Se composant de 5 épisodes (avec un découpage en 6 en France), cette première saison de The Beast Must Die scénarisée par Gaby Chiappe n’est pas le genre de thriller psychologique misant sur les retournements de situation ou rebondissements pour pousser à remettre en cause de ce que l’on saurait, et modifier notre perception des évènements. Au contraire, The Beast Must Die nous déroule une histoire linéaire où chaque personnage est exactement ce qu’on nous dit qu’il est. Le but est dès lors avant tout d’interroger en partie sur la notion de vengeance, et beaucoup plus sur le concept du deuil qui peut ronger de l’intérieur quelqu’un jusqu’à le détruire.

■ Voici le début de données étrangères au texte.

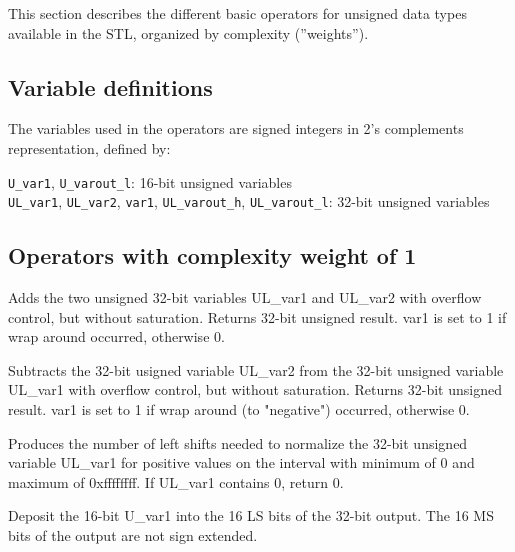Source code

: This section describes the different basic operators for unsigned data types available in the STL, organized by complexity (”weights”).

\subsection{Variable definitions}

The variables used in the operators are signed integers in 2's complements representation, defined by:

{\tt U\_var1}, {\tt U\_varout\_l}: 16-bit unsigned variables\\
{\tt UL\_var1}, {\tt UL\_var2}, {\tt var1}, {\tt UL\_varout\_h}, {\tt UL\_varout\_l}: 32-bit unsigned variables


\subsection{Operators with complexity weight of 1}


Adds the two unsigned 32-bit variables UL\_var1 and UL\_var2 with overflow control, but without saturation.
Returns 32-bit unsigned result.
var1 is set to 1 if wrap around occurred, otherwise 0.


Subtracts the 32-bit usigned variable UL\_var2 from the 32-bit unsigned variable UL\_var1 with overflow control, but without saturation.
Returns 32-bit unsigned result.
var1 is set to 1 if wrap around (to "negative") occurred, otherwise 0.


Produces the number of left shifts needed to normalize the 32-bit unsigned variable UL\_var1 for positive values on the interval with minimum of 0 and maximum of 0xffffffff.
If UL\_var1 contains 0, return 0.


Deposit the 16-bit U\_var1 into the 16 LS bits of the 32-bit output. The 16 MS bits of the output are not sign extended.

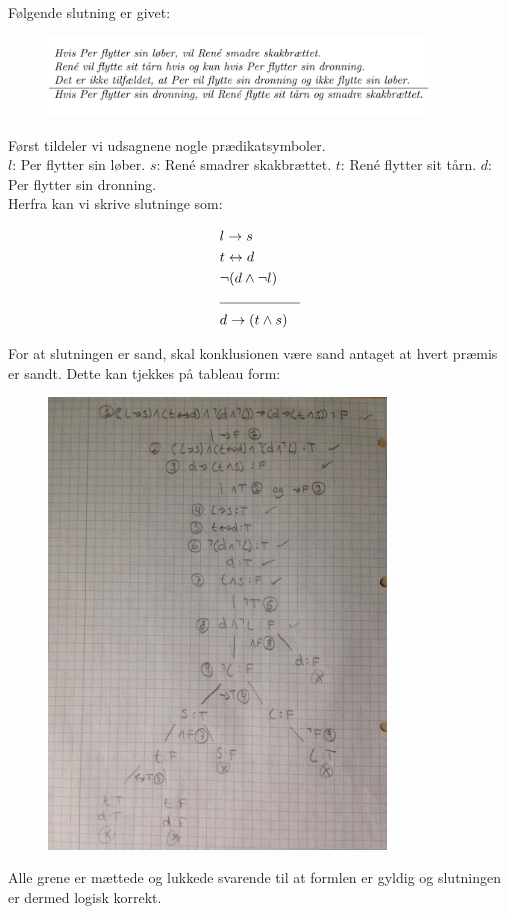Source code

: Følgende slutning er givet: \\

\begin{figure}[H]
    \centering
    \includegraphics[width=0.9\textwidth]{OpgB/opgaveB.pdf}
    \label{fig:B}
\end{figure}

Først tildeler vi udsagnene nogle prædikatsymboler. \\

$l$: Per flytter sin løber. $s$: René smadrer skakbrættet. $t$: René flytter sit tårn. $d$: Per flytter sin dronning. \\

Herfra kan vi skrive slutninge som: 

\begin{align*}
    &l \rightarrow s \\
    &t \leftrightarrow d \\
    &\neg (d \wedge \neg l) \\
    &\rule{2cm}{0.4pt}\\
    &d \rightarrow (t \wedge s)
\end{align*}

For at slutningen er sand, skal konklusionen være sand antaget at hvert præmis er sandt. Dette kan tjekkes på tableau form:

\begin{figure}[H]
    \centering
    \includegraphics[width=0.8\textwidth]{OpgB/tableauB.jpg}
    \label{fig:B}
\end{figure}

Alle grene er mættede og lukkede svarende til at formlen er gyldig og slutningen er dermed logisk korrekt.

Cette saison 1 s’articule alors autour de deux axes narratifs. Le premier est donc celui de Frances, mère en deuil qui mène sa propre investigation pour découvrir qui a renversé son fils. Cela la conduit à la famille Rattery, et plus spécifiquement à George Rattery (Jared Harris), le détestable patriarche de cette famille privilégiée qui vit plus ou moins de luxure et de misère. Le rapprochement entre Frances et sa proie donne ainsi le jour à plus d’une scène à la tension maitrisée, la série cultivant au fil des épisodes une légère ambiance oppressante avec les membres de la famille Rattery, quasiment tous étouffée par cette figure masculine dominatrice et arrogante. Il n’est d’ailleurs à aucun moment question de nous montrer que, peut-être, George serait plus que ce mini tyran qui prend du plaisir à manipuler son entourage. Et pour ne rien arranger, la série insiste lourdement sur la conduite excessive de nombreux personnages.

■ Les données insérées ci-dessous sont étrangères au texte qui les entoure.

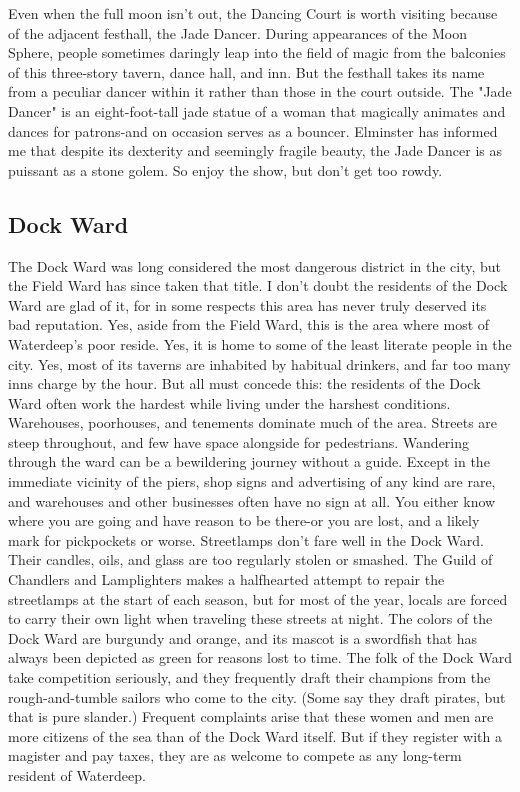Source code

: \documentclass[10pt,a4paper,twoside,twocolumn,openany,nodeprecatedcode]{dndbook}
\begin{document}
Even when the full moon isn't out, the Dancing Court is worth visiting because of the adjacent festhall, the Jade Dancer. During appearances of the Moon Sphere, people sometimes daringly leap into the field of magic from the balconies of this three-story tavern, dance hall, and inn. But the festhall takes its name from a peculiar dancer within it rather than those in the court outside. The "Jade Dancer" is an eight-foot-tall jade statue of a woman that magically animates and dances for patrons-and on occasion serves as a bouncer. Elminster has informed me that despite its dexterity and seemingly fragile beauty, the Jade Dancer is as puissant as a stone golem. So enjoy the show, but don't get too rowdy.
\subsection{Dock Ward}
The Dock Ward was long considered the most dangerous district in the city, but the Field Ward has since taken that title. I don't doubt the residents of the Dock Ward are glad of it, for in some respects this area has never truly deserved its bad reputation.
Yes, aside from the Field Ward, this is the area where most of Waterdeep's poor reside. Yes, it is home to some of the least literate people in the city. Yes, most of its taverns are inhabited by habitual drinkers, and far too many inns charge by the hour. But all must concede this: the residents of the Dock Ward often work the hardest while living under the harshest conditions.
Warehouses, poorhouses, and tenements dominate much of the area. Streets are steep throughout, and few have space alongside for pedestrians. Wandering through the ward can be a bewildering journey without a guide. Except in the immediate vicinity of the piers, shop signs and advertising of any kind are rare, and warehouses and other businesses often have no sign at all. You either know where you are going and have reason to be there-or you are lost, and a likely mark for pickpockets or worse.
Streetlamps don't fare well in the Dock Ward. Their candles, oils, and glass are too regularly stolen or smashed. The Guild of Chandlers and Lamplighters makes a halfhearted attempt to repair the streetlamps at the start of each season, but for most of the year, locals are forced to carry their own light when traveling these streets at night.
The colors of the Dock Ward are burgundy and orange, and its mascot is a swordfish that has always been depicted as green for reasons lost to time. The folk of the Dock Ward take competition seriously, and they frequently draft their champions from the rough-and-tumble sailors who come to the city. (Some say they draft pirates, but that is pure slander.) Frequent complaints arise that these women and men are more citizens of the sea than of the Dock Ward itself. But if they register with a magister and pay taxes, they are as welcome to compete as any long-term resident of Waterdeep.
\end{document}

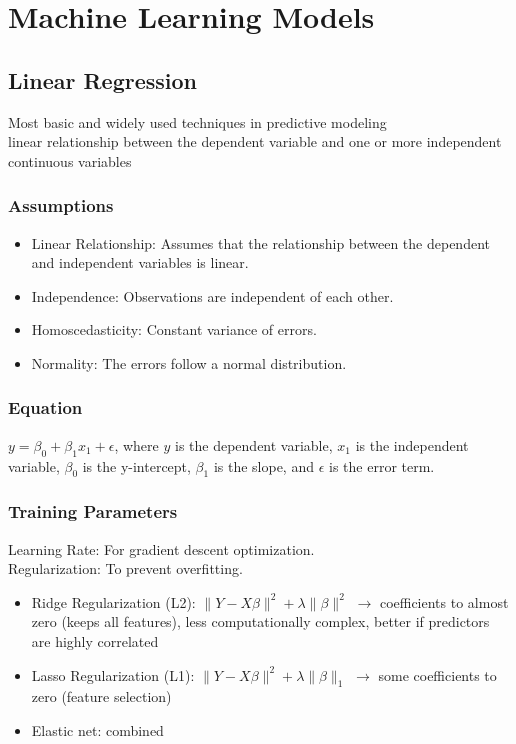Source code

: \documentclass[english, threecolumn]{latex4ei/latex4ei_sheet}
\begin{document}
\section{Machine Learning Models}
\begin{sectionbox}
\subsection{Linear Regression}
Most basic and widely used techniques in predictive modeling\\
linear relationship between the dependent variable and one or more independent continuous variables
\subsubsection{Assumptions}
\begin{itemize}
    \item Linear Relationship: Assumes that the relationship between the dependent and independent variables is linear.
    \item Independence: Observations are independent of each other.
    \item Homoscedasticity: Constant variance of errors.
    \item Normality: The errors follow a normal distribution.
\end{itemize}

\subsubsection{Equation}
\(y = \beta_0 + \beta_1 x_1 + \epsilon\), where \(y\) is the dependent variable, \(x_1\) is the independent variable, \(\beta_0\) is the y-intercept, \(\beta_1\) is the slope, and \(\epsilon\) is the error term.

\subsubsection{Training Parameters}
Learning Rate: For gradient descent optimization.\\
Regularization: To prevent overfitting.
\begin{itemize}
    \item Ridge Regularization (L2): $\|Y-X \beta\|^{2}+\lambda\|\beta\|^{2}$ $\rightarrow$ coefficients to almost zero (keeps all features), less computationally complex, better if predictors are highly correlated
    \item Lasso Regularization (L1): $\|Y-X \beta\|^{2}+\lambda\|\beta\|_{1}$ $\rightarrow$ some coefficients to zero (feature selection)
    \item Elastic net: combined
\end{itemize}


\end{sectionbox}
\end{document}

Il n’y a pas vraiment de multi-facettes pour George, il est exactement ce que l’on voit, et ce choix simple a le mérite de complexifier les actions de Frances, qui est à son opposée, une femme avec de nombreux visages. Frances est présentement rongée par la douleur et sa soif de vengeance, mais elle était aussi une mère aimante, une enseignante compétente, une personne aimée qui se laisse consumer par la peine et la noirceur.

La question du deuil, de l’impact de la mort sur un individu prend une autre dimension avec les interrogations soulevées par le détective Strangeways. Ce dernier a perdu sa coéquipière et il n’en est pas ressorti indemne. Il a donc pris un poste sur l’île de Wight où il doit se confronter au système d’un tel environnement et tenté de gérer ses propres démons. Si Strangeways nous est introduit presque comme un simple accessoire au récit de Frances, le flic s’impose subtilement au fil des épisodes, poussant à mettre, avec son histoire personnelle, en perspective, ce besoin de nommer un coupable pour n’importe quel genre de crime dans l’espoir que cela aidera à panser les plaies. Tout en sachant que cela n’est pas la solution.

Au final, cette première saison de The Beast Must Die est un thriller psychologique classique, mais compétent, portée par les prestations inspirées de son trio de tête. Il n’y a pas de surprise au tournant, ni de mise en abime psychologique surprenante, mais une gestion de la tension assez habile, avec un accent sur la vitesse, le danger environnement et les angoisses existentielles qui peuvent prendre le dessus jusqu’à faire perdre le contrôle.


La première saison de The Beast Must Die est diffusée sur Canal+ depuis le 21 juin et se termine ce lundi 5 juillet. La série a été renouvelée pour une saison 2, sous-titrée A Sword in my Bones, et sera donc une histoire originale où l’on retrouvera le détective Nigel Strangeways.